El revuelo en torno al Gran Premio de Australia de Fórmula 1 en Melbourne se extendió más allá del circuito incluso antes de la primera vuelta de entrenamientos. En medio de la emoción habitual previa a la carrera, Chevrolet trajo un sorprendente contraste en desempeño a las calles de la ciudad: el Corvette E-Ray 2026 y el Corvette Z06 2025 con el paquete de desempeño Z07. Esta exhibición no se trataba sólo de automóviles; Destacó dos enfoques distintos de la ingeniería moderna de alto rendimiento.
Una demostración dual del ADN del Corvette
La activación, una colaboración entre CarExpert y la podcaster de F1 Elle Baillieu, llamó inmediatamente la atención. Los Corvettes tienen un magnetismo natural que detiene a los transeúntes y genera conversaciones. El evento sirvió como una instantánea del mundo real de lo que significa el desempeño hoy en día, mostrando el espectro que va desde la energía electrificada hasta las emociones crudas y de aspiración natural.
El E-Ray: el salto eléctrico del Corvette
El E-Ray es un vehículo emblemático para Corvette: su primer modelo electrificado y el primero con tracción total. A diferencia de muchos híbridos centrados en el ahorro de combustible, el motor eléctrico del E-Ray aumenta el rendimiento. El V8 de 6,2 litros combinado con un motor eléctrico en el eje delantero genera 488 kW y 806 Nm, logrando un tiempo de 0 a 100 km/h de 2,9 segundos, lo que lo convierte brevemente en el Corvette de producción más rápido antes del nuevo ZR1/ZR1X.
El diseño del E-Ray prioriza la familiaridad. Arranca el auto y domina el tradicional rugido del V8, enmascarando cualquier indicio de asistencia híbrida. Este enfoque deliberado se alinea con el público de la F1, donde la tecnología híbrida es común pero el rendimiento sigue siendo primordial. La actualización interior de 2026, con una pantalla central de 12,7 pulgadas, un grupo de conductores de 14 pulgadas y conectividad integrada de Google, brindó una visión temprana de la evolución del diseño del Corvette.
El Z06 Z07: una delicia para los puristas
Junto al E-Ray se encontraba el Z06 2025 con el paquete Z07: la elección de los puristas. Esta variante se basa únicamente en un V8 de manivela plana y 5,5 litros de aspiración natural, que produce 475 kW y una banda sonora visceral a altas revoluciones. El paquete Z07 agrega una aerodinámica agresiva de fibra de carbono, neumáticos Michelin Cup 2 R y frenos cerámicos de carbono, lo que la convierte en una máquina casi legal para carreras.

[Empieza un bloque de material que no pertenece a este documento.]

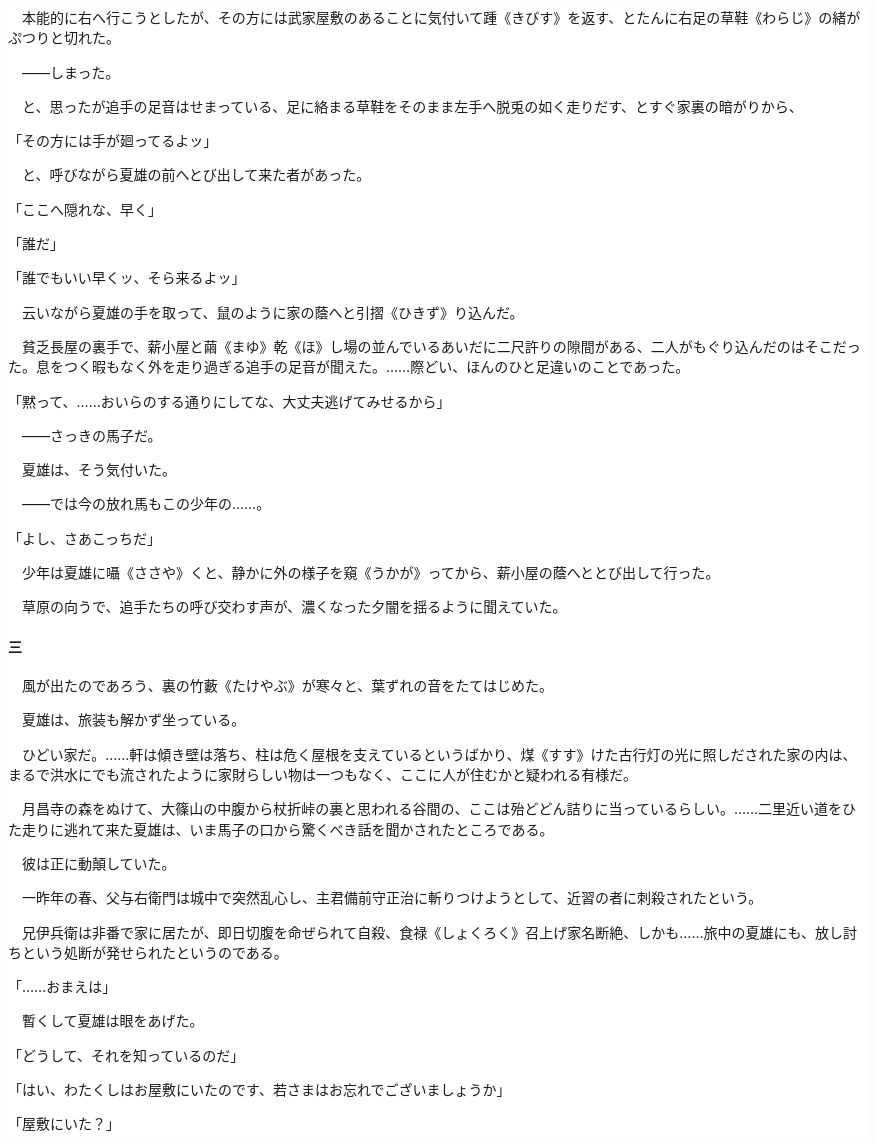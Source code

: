 　本能的に右へ行こうとしたが、その方には武家屋敷のあることに気付いて踵《きびす》を返す、とたんに右足の草鞋《わらじ》の緒がぷつりと切れた。

　――しまった。

　と、思ったが追手の足音はせまっている、足に絡まる草鞋をそのまま左手へ脱兎の如く走りだす、とすぐ家裏の暗がりから、

「その方には手が廻ってるよッ」

　と、呼びながら夏雄の前へとび出して来た者があった。

「ここへ隠れな、早く」

「誰だ」

「誰でもいい早くッ、そら来るよッ」

　云いながら夏雄の手を取って、鼠のように家の蔭へと引摺《ひきず》り込んだ。

　貧乏長屋の裏手で、薪小屋と繭《まゆ》乾《ほ》し場の並んでいるあいだに二尺許りの隙間がある、二人がもぐり込んだのはそこだった。息をつく暇もなく外を走り過ぎる追手の足音が聞えた。……際どい、ほんのひと足違いのことであった。

「黙って、……おいらのする通りにしてな、大丈夫逃げてみせるから」

　――さっきの馬子だ。

　夏雄は、そう気付いた。

　――では今の放れ馬もこの少年の……。

「よし、さあこっちだ」

　少年は夏雄に囁《ささや》くと、静かに外の様子を窺《うかが》ってから、薪小屋の蔭へととび出して行った。

　草原の向うで、追手たちの呼び交わす声が、濃くなった夕闇を揺るように聞えていた。



#### 三




　風が出たのであろう、裏の竹藪《たけやぶ》が寒々と、葉ずれの音をたてはじめた。

　夏雄は、旅装も解かず坐っている。

　ひどい家だ。……軒は傾き壁は落ち、柱は危く屋根を支えているというばかり、煤《すす》けた古行灯の光に照しだされた家の内は、まるで洪水にでも流されたように家財らしい物は一つもなく、ここに人が住むかと疑われる有様だ。

　月昌寺の森をぬけて、大篠山の中腹から杖折峠の裏と思われる谷間の、ここは殆どどん詰りに当っているらしい。……二里近い道をひた走りに逃れて来た夏雄は、いま馬子の口から驚くべき話を聞かされたところである。

　彼は正に動顛していた。

　一昨年の春、父与右衛門は城中で突然乱心し、主君備前守正治に斬りつけようとして、近習の者に刺殺されたという。

　兄伊兵衛は非番で家に居たが、即日切腹を命ぜられて自殺、食禄《しょくろく》召上げ家名断絶、しかも……旅中の夏雄にも、放し討ちという処断が発せられたというのである。

「……おまえは」

　暫くして夏雄は眼をあげた。

「どうして、それを知っているのだ」

「はい、わたくしはお屋敷にいたのです、若さまはお忘れでございましょうか」

「屋敷にいた？」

El Z06 sirve como el contrapunto perfecto al E-Ray. Mientras que el E-Ray se trata de integrar tecnología, el Z06 es pura y pura participación del conductor. La pantalla también destacó la diferencia entre los diseños interiores de 2025 y 2026.
Un telón de fondo apropiado para el Gran Premio
La ubicación, fuera del hotel The Botanical, cerca de Albert Park, era ideal. El lugar se encuentra en el borde del recinto de F1 pero dentro de la vibrante atmósfera de South Yarra. El contraste entre los dos coches reflejaba la dualidad de la propia Fórmula 1: tecnología híbrida junto a motores de combustión tradicionales.
El impacto duradero
Los Corvettes todavía llaman la atención. Las familias se detuvieron para tomar fotografías, los niños subieron a los autos para tomarse selfies y los propietarios existentes vinieron a inspeccionar el último modelo 2026. La energía espontánea de la semana del Gran Premio de Melbourne quedó a la vista. En última instancia, el Corvette sigue siendo una ganga en términos de rendimiento en el espacio de los superdeportivos híbridos, ya que ofrece una potencia excepcional a una fracción del precio de muchos competidores.
La exhibición del Corvette en Melbourne subrayó una verdad simple: ya sean electrificados o de aspiración natural, estos autos continúan capturando la imaginación tanto de entusiastas como de observadores ocasionales.